各トリックの冒頭文や解説の至るところで、彼がコインという素材やコインマジックというもの、プロットや技法までそれぞれどう解釈してるのかが徐々にわかってくるような文章で、めちゃくちゃ面白くコインの見方ががらっと変わるような内容になってます。
全体的に関心したのがギミックの扱い。
この本の手順のほとんどがなんらかの何かを必要としますが、現象のインパクトの跳ね方、ハンドリングの軽さ、自然な動きで処理できることなどなど、メリットが馬鹿でかくてストレスを最小限にしてる作りです。

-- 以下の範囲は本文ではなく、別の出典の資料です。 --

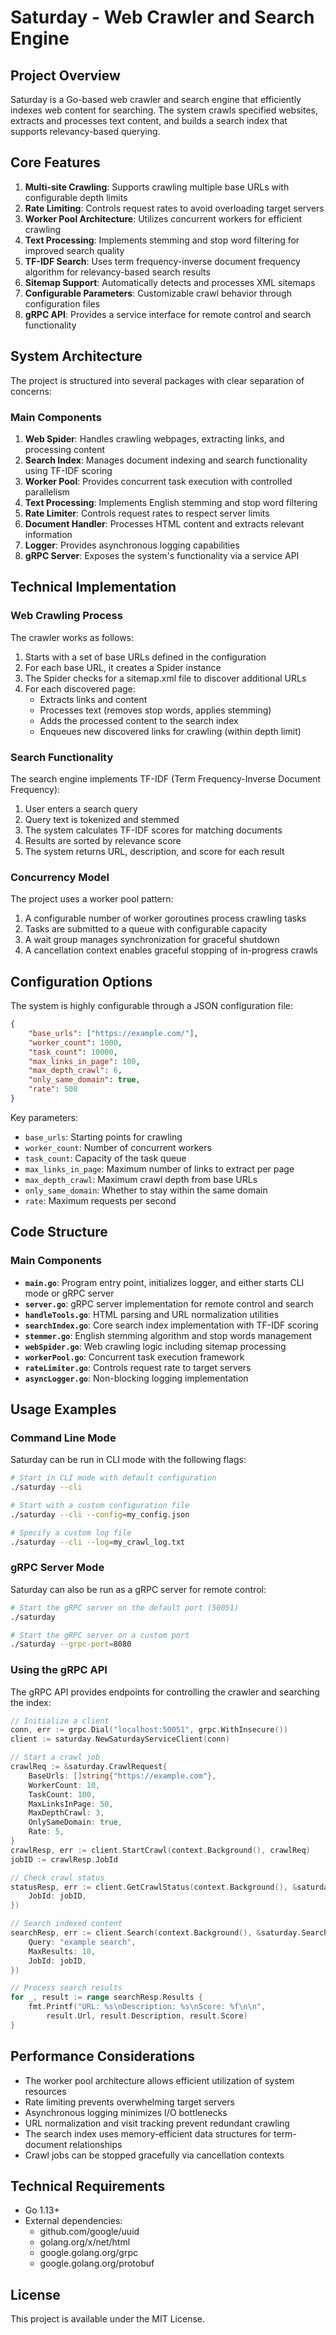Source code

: # Saturday - Web Crawler and Search Engine

## Project Overview

Saturday is a Go-based web crawler and search engine that efficiently indexes web content for searching. The system crawls specified websites, extracts and processes text content, and builds a search index that supports relevancy-based querying.

## Core Features

1. **Multi-site Crawling**: Supports crawling multiple base URLs with configurable depth limits
2. **Rate Limiting**: Controls request rates to avoid overloading target servers
3. **Worker Pool Architecture**: Utilizes concurrent workers for efficient crawling
4. **Text Processing**: Implements stemming and stop word filtering for improved search quality
5. **TF-IDF Search**: Uses term frequency-inverse document frequency algorithm for relevancy-based search results
6. **Sitemap Support**: Automatically detects and processes XML sitemaps
7. **Configurable Parameters**: Customizable crawl behavior through configuration files
8. **gRPC API**: Provides a service interface for remote control and search functionality

## System Architecture

The project is structured into several packages with clear separation of concerns:

### Main Components

1. **Web Spider**: Handles crawling webpages, extracting links, and processing content
2. **Search Index**: Manages document indexing and search functionality using TF-IDF scoring
3. **Worker Pool**: Provides concurrent task execution with controlled parallelism
4. **Text Processing**: Implements English stemming and stop word filtering
5. **Rate Limiter**: Controls request rates to respect server limits
6. **Document Handler**: Processes HTML content and extracts relevant information
7. **Logger**: Provides asynchronous logging capabilities
8. **gRPC Server**: Exposes the system's functionality via a service API

## Technical Implementation

### Web Crawling Process

The crawler works as follows:

1. Starts with a set of base URLs defined in the configuration
2. For each base URL, it creates a Spider instance
3. The Spider checks for a sitemap.xml file to discover additional URLs
4. For each discovered page:
   - Extracts links and content
   - Processes text (removes stop words, applies stemming)
   - Adds the processed content to the search index
   - Enqueues new discovered links for crawling (within depth limit)

### Search Functionality

The search engine implements TF-IDF (Term Frequency-Inverse Document Frequency):

1. User enters a search query
2. Query text is tokenized and stemmed
3. The system calculates TF-IDF scores for matching documents
4. Results are sorted by relevance score
5. The system returns URL, description, and score for each result

### Concurrency Model

The project uses a worker pool pattern:

1. A configurable number of worker goroutines process crawling tasks
2. Tasks are submitted to a queue with configurable capacity
3. A wait group manages synchronization for graceful shutdown
4. A cancellation context enables graceful stopping of in-progress crawls

## Configuration Options

The system is highly configurable through a JSON configuration file:

```json
{
    "base_urls": ["https://example.com/"],
    "worker_count": 1000,
    "task_count": 10000,
    "max_links_in_page": 100,
    "max_depth_crawl": 6,
    "only_same_domain": true,
    "rate": 500
}
```

Key parameters:
- `base_urls`: Starting points for crawling
- `worker_count`: Number of concurrent workers
- `task_count`: Capacity of the task queue
- `max_links_in_page`: Maximum number of links to extract per page
- `max_depth_crawl`: Maximum crawl depth from base URLs
- `only_same_domain`: Whether to stay within the same domain
- `rate`: Maximum requests per second

## Code Structure

### Main Components

- **`main.go`**: Program entry point, initializes logger, and either starts CLI mode or gRPC server
- **`server.go`**: gRPC server implementation for remote control and search
- **`handleTools.go`**: HTML parsing and URL normalization utilities
- **`searchIndex.go`**: Core search index implementation with TF-IDF scoring
- **`stemmer.go`**: English stemming algorithm and stop words management
- **`webSpider.go`**: Web crawling logic including sitemap processing
- **`workerPool.go`**: Concurrent task execution framework
- **`rateLimiter.go`**: Controls request rate to target servers
- **`asyncLogger.go`**: Non-blocking logging implementation

## Usage Examples

### Command Line Mode

Saturday can be run in CLI mode with the following flags:

```bash
# Start in CLI mode with default configuration
./saturday --cli

# Start with a custom configuration file
./saturday --cli --config=my_config.json

# Specify a custom log file
./saturday --cli --log=my_crawl_log.txt
```

### gRPC Server Mode

Saturday can also be run as a gRPC server for remote control:

```bash
# Start the gRPC server on the default port (50051)
./saturday

# Start the gRPC server on a custom port
./saturday --grpc-port=8080
```

### Using the gRPC API

The gRPC API provides endpoints for controlling the crawler and searching the index:

```go
// Initialize a client
conn, err := grpc.Dial("localhost:50051", grpc.WithInsecure())
client := saturday.NewSaturdayServiceClient(conn)

// Start a crawl job
crawlReq := &saturday.CrawlRequest{
    BaseUrls: []string{"https://example.com"},
    WorkerCount: 10,
    TaskCount: 100,
    MaxLinksInPage: 50,
    MaxDepthCrawl: 3,
    OnlySameDomain: true,
    Rate: 5,
}
crawlResp, err := client.StartCrawl(context.Background(), crawlReq)
jobID := crawlResp.JobId

// Check crawl status
statusResp, err := client.GetCrawlStatus(context.Background(), &saturday.StatusRequest{
    JobId: jobID,
})

// Search indexed content
searchResp, err := client.Search(context.Background(), &saturday.SearchRequest{
    Query: "example search",
    MaxResults: 10,
    JobId: jobID,
})

// Process search results
for _, result := range searchResp.Results {
    fmt.Printf("URL: %s\nDescription: %s\nScore: %f\n\n", 
        result.Url, result.Description, result.Score)
}
```

## Performance Considerations

- The worker pool architecture allows efficient utilization of system resources
- Rate limiting prevents overwhelming target servers
- Asynchronous logging minimizes I/O bottlenecks
- URL normalization and visit tracking prevent redundant crawling
- The search index uses memory-efficient data structures for term-document relationships
- Crawl jobs can be stopped gracefully via cancellation contexts

## Technical Requirements

- Go 1.13+
- External dependencies:
  - github.com/google/uuid
  - golang.org/x/net/html
  - google.golang.org/grpc
  - google.golang.org/protobuf

## License

This project is available under the MIT License.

多くは現象の前後のクリーンさのために使われており、この公明正大さがあってこそ緩急を作って沸かせることができるし、ちょっと怖い部分やハンドリングが重くなりそうなところも上手いタイミングと動機の強い動きでカバーできてます。
ギャフの存在を隠す技法やギャフについてのコラムも載ってるんで、本書での使われ方を参照してそもそも使うべきかどうかという事も含めてコイン手順をブラッシュアップするのに大いに役立つ内容です。
あと、”ハンカチを通り抜けるコイン”と”プチプチ・マトリクス”のあれ、こういう処理にバタつかない使い方なら手を出してみたくなりますね。ハンカチの方は試してみたけど普通に行けそう。この手順は手法を視覚的にも気持ち的にも隠蔽して現象に説得力出す一連のプレゼンテーションもとても良かったです。
素材と見た目の面白さではやっぱりトイレットペーパーの芯を使う”ラムゼイ・シリンダー”とサインコインがアスピリンの中に入る”コイン・イン・アスピリン”、裏もとても面白いことになってました。
アスピリンなかなかの大仕掛けだし現象がえぐすぎて器のでかさも求められる手品ですけどこれはやってみたい。
ぱっと見オールドスクールな”カッパーとシルバー”や”コイン・スルー・ザ・テーブル”の完成度も凄まじく、この2つは現象をどう見せるべきかというのがよく分かる解説もめっちゃ良かったです。クラシックなプロットの問い直しを丁寧にやってどこに手を入れるのかというのはこの本全体の読みどころだと思います。
まあ、手順は全部凄かった。
この本に載ってるどれか一つでも出来れば…という密度の高さです。
特典でついてくるエスカピスト・コインもとても良かったのでスクリプトマヌーヴァから購入すると良いと思います。
自分はコイン全く詳しくないですけど、たぶん知ってる人ほど感動できる一冊なんじゃないでしょうか。